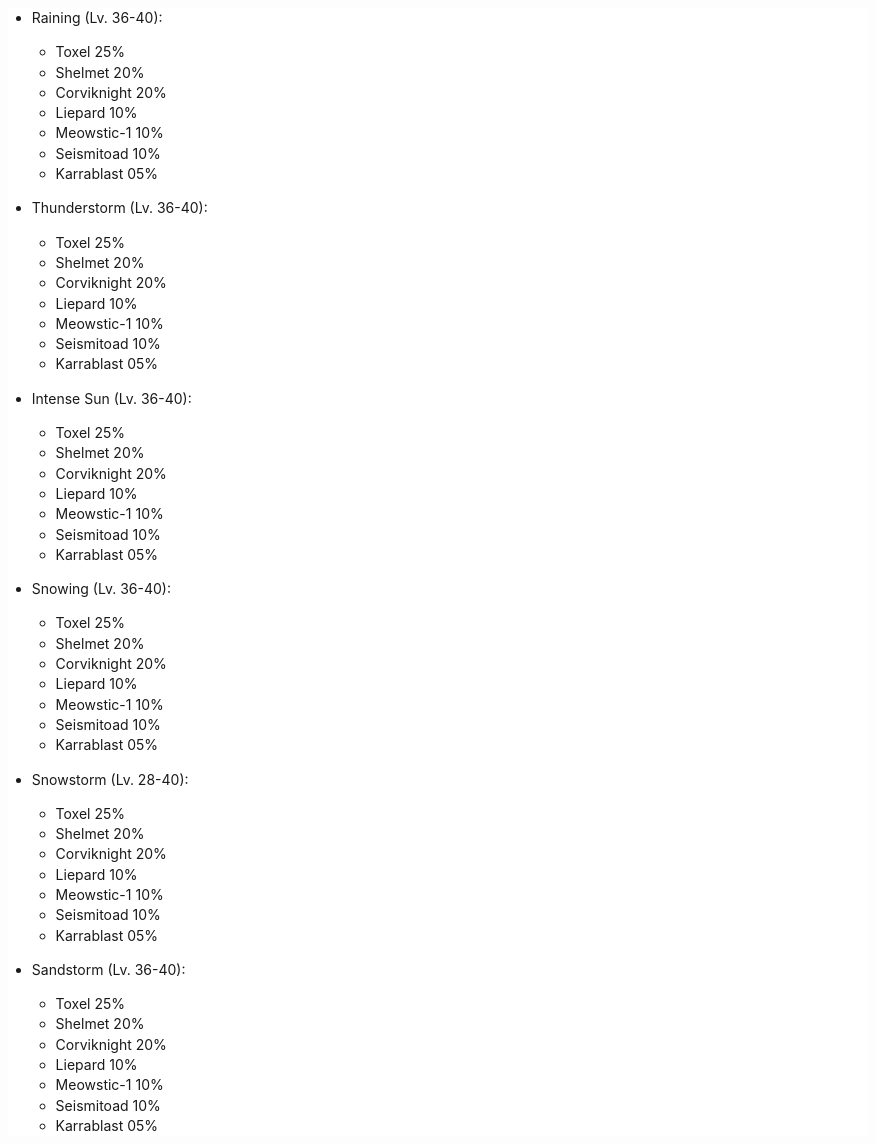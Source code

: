 - Raining (Lv. 36-40):
	- Toxel       	25%
	- Shelmet     	20%
	- Corviknight 	20%
	- Liepard     	10%
	- Meowstic-1  	10%
	- Seismitoad  	10%
	- Karrablast  	05%
	
- Thunderstorm (Lv. 36-40):
	- Toxel       	25%
	- Shelmet     	20%
	- Corviknight 	20%
	- Liepard     	10%
	- Meowstic-1  	10%
	- Seismitoad  	10%
	- Karrablast  	05%
	
- Intense Sun (Lv. 36-40):
	- Toxel       	25%
	- Shelmet     	20%
	- Corviknight 	20%
	- Liepard     	10%
	- Meowstic-1  	10%
	- Seismitoad  	10%
	- Karrablast  	05%
	
- Snowing (Lv. 36-40):
	- Toxel       	25%
	- Shelmet     	20%
	- Corviknight 	20%
	- Liepard     	10%
	- Meowstic-1  	10%
	- Seismitoad  	10%
	- Karrablast  	05%
	
- Snowstorm (Lv. 28-40):
	- Toxel       	25%
	- Shelmet     	20%
	- Corviknight 	20%
	- Liepard     	10%
	- Meowstic-1  	10%
	- Seismitoad  	10%
	- Karrablast  	05%
	
- Sandstorm (Lv. 36-40):
	- Toxel       	25%
	- Shelmet     	20%
	- Corviknight 	20%
	- Liepard     	10%
	- Meowstic-1  	10%
	- Seismitoad  	10%
	- Karrablast  	05%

--*--

Exercise brief: Type the entries again verbatim. Drop the images.

Result of this exercise:
Source code

: - Raining (Lv. 36-40):
	- Toxel       	25%
	- Shelmet     	20%
	- Corviknight 	20%
	- Liepard     	10%
	- Meowstic-1  	10%
	- Seismitoad  	10%
	- Karrablast  	05%
	
- Thunderstorm (Lv. 36-40):
	- Toxel       	25%
	- Shelmet     	20%
	- Corviknight 	20%
	- Liepard     	10%
	- Meowstic-1  	10%
	- Seismitoad  	10%
	- Karrablast  	05%
	
- Intense Sun (Lv. 36-40):
	- Toxel       	25%
	- Shelmet     	20%
	- Corviknight 	20%
	- Liepard     	10%
	- Meowstic-1  	10%
	- Seismitoad  	10%
	- Karrablast  	05%
	
- Snowing (Lv. 36-40):
	- Toxel       	25%
	- Shelmet     	20%
	- Corviknight 	20%
	- Liepard     	10%
	- Meowstic-1  	10%
	- Seismitoad  	10%
	- Karrablast  	05%
	
- Snowstorm (Lv. 28-40):
	- Toxel       	25%
	- Shelmet     	20%
	- Corviknight 	20%
	- Liepard     	10%
	- Meowstic-1  	10%
	- Seismitoad  	10%
	- Karrablast  	05%
	
- Sandstorm (Lv. 36-40):
	- Toxel       	25%
	- Shelmet     	20%
	- Corviknight 	20%
	- Liepard     	10%
	- Meowstic-1  	10%
	- Seismitoad  	10%
	- Karrablast  	05%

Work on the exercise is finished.